Cellular senescence is a coordinated program activated in damaged or premalignant cells, which prevents them from further proliferation, and thereby blocks cancer development. It is now recognized that senescent cells that remain viable in tissues can have important and complex effects on a variety of diseases, and prominently contribute to aging. We aim to understand the effects of senescence on cell and tissue function during aging as well as during cancer development, and to study the potential benefits of “senolytic” drugs, which target senescent cells. Using genetically engineered mice that allow activation or prevention of senescence in different cell types, we uncovered important effects of senescence on cancer development. Accumulation of senescent cells in the epidermis stimulates premalignant lesion formation through activation of Wnt signals.

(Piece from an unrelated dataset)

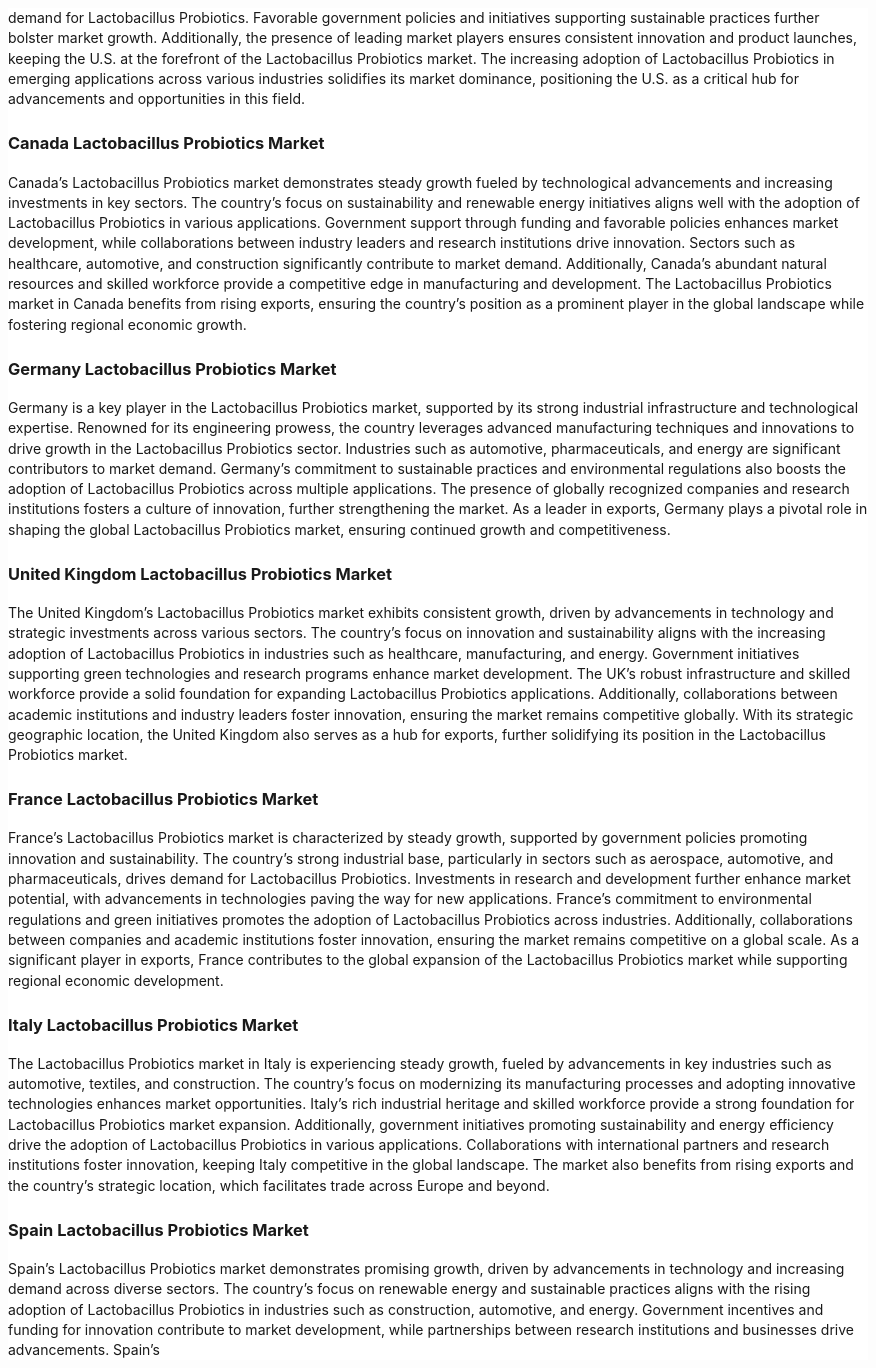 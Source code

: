 demand for Lactobacillus Probiotics. Favorable government policies and initiatives supporting sustainable practices further bolster market growth. Additionally, the presence of leading market players ensures consistent innovation and product launches, keeping the U.S. at the forefront of the Lactobacillus Probiotics market. The increasing adoption of Lactobacillus Probiotics in emerging applications across various industries solidifies its market dominance, positioning the U.S. as a critical hub for advancements and opportunities in this field.</p><h3>Canada Lactobacillus Probiotics Market</h3><p>Canada&rsquo;s Lactobacillus Probiotics market demonstrates steady growth fueled by technological advancements and increasing investments in key sectors. The country&rsquo;s focus on sustainability and renewable energy initiatives aligns well with the adoption of Lactobacillus Probiotics in various applications. Government support through funding and favorable policies enhances market development, while collaborations between industry leaders and research institutions drive innovation. Sectors such as healthcare, automotive, and construction significantly contribute to market demand. Additionally, Canada&rsquo;s abundant natural resources and skilled workforce provide a competitive edge in manufacturing and development. The Lactobacillus Probiotics market in Canada benefits from rising exports, ensuring the country&rsquo;s position as a prominent player in the global landscape while fostering regional economic growth.</p><h3>Germany Lactobacillus Probiotics Market</h3><p>Germany is a key player in the Lactobacillus Probiotics market, supported by its strong industrial infrastructure and technological expertise. Renowned for its engineering prowess, the country leverages advanced manufacturing techniques and innovations to drive growth in the Lactobacillus Probiotics sector. Industries such as automotive, pharmaceuticals, and energy are significant contributors to market demand. Germany&rsquo;s commitment to sustainable practices and environmental regulations also boosts the adoption of Lactobacillus Probiotics across multiple applications. The presence of globally recognized companies and research institutions fosters a culture of innovation, further strengthening the market. As a leader in exports, Germany plays a pivotal role in shaping the global Lactobacillus Probiotics market, ensuring continued growth and competitiveness.</p><h3>United Kingdom Lactobacillus Probiotics Market</h3><p>The United Kingdom&rsquo;s Lactobacillus Probiotics market exhibits consistent growth, driven by advancements in technology and strategic investments across various sectors. The country&rsquo;s focus on innovation and sustainability aligns with the increasing adoption of Lactobacillus Probiotics in industries such as healthcare, manufacturing, and energy. Government initiatives supporting green technologies and research programs enhance market development. The UK&rsquo;s robust infrastructure and skilled workforce provide a solid foundation for expanding Lactobacillus Probiotics applications. Additionally, collaborations between academic institutions and industry leaders foster innovation, ensuring the market remains competitive globally. With its strategic geographic location, the United Kingdom also serves as a hub for exports, further solidifying its position in the Lactobacillus Probiotics market.</p><h3>France Lactobacillus Probiotics Market</h3><p>France&rsquo;s Lactobacillus Probiotics market is characterized by steady growth, supported by government policies promoting innovation and sustainability. The country&rsquo;s strong industrial base, particularly in sectors such as aerospace, automotive, and pharmaceuticals, drives demand for Lactobacillus Probiotics. Investments in research and development further enhance market potential, with advancements in technologies paving the way for new applications. France&rsquo;s commitment to environmental regulations and green initiatives promotes the adoption of Lactobacillus Probiotics across industries. Additionally, collaborations between companies and academic institutions foster innovation, ensuring the market remains competitive on a global scale. As a significant player in exports, France contributes to the global expansion of the Lactobacillus Probiotics market while supporting regional economic development.</p><h3>Italy Lactobacillus Probiotics Market</h3><p>The Lactobacillus Probiotics market in Italy is experiencing steady growth, fueled by advancements in key industries such as automotive, textiles, and construction. The country&rsquo;s focus on modernizing its manufacturing processes and adopting innovative technologies enhances market opportunities. Italy&rsquo;s rich industrial heritage and skilled workforce provide a strong foundation for Lactobacillus Probiotics market expansion. Additionally, government initiatives promoting sustainability and energy efficiency drive the adoption of Lactobacillus Probiotics in various applications. Collaborations with international partners and research institutions foster innovation, keeping Italy competitive in the global landscape. The market also benefits from rising exports and the country&rsquo;s strategic location, which facilitates trade across Europe and beyond.</p><h3>Spain Lactobacillus Probiotics Market</h3><p>Spain&rsquo;s Lactobacillus Probiotics market demonstrates promising growth, driven by advancements in technology and increasing demand across diverse sectors. The country&rsquo;s focus on renewable energy and sustainable practices aligns with the rising adoption of Lactobacillus Probiotics in industries such as construction, automotive, and energy. Government incentives and funding for innovation contribute to market development, while partnerships between research institutions and businesses drive advancements. Spain&rsquo;s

In premalignant pancreatic lesions, senescent cells provide a strong pro-tumorigenic effect through Cox2-mediated inflammatory signals, stimulating division of neighboring cells. In both models, senolytic treatment was effective in blocking progression to malignancy, providing some of the first demonstrations of the potential benefit of senolytic treatment in cancer. We also studied the effects of senescence on normal cell function, specifically on pancreatic beta cells. Interestingly, in these cells senescsnece promotes functional maturation during aging. Our studies provide insights into the functions of senescent cells within tumors and their stroma, as well as in aging tissues, and highlight potential settings in which their targeting may be beneficial.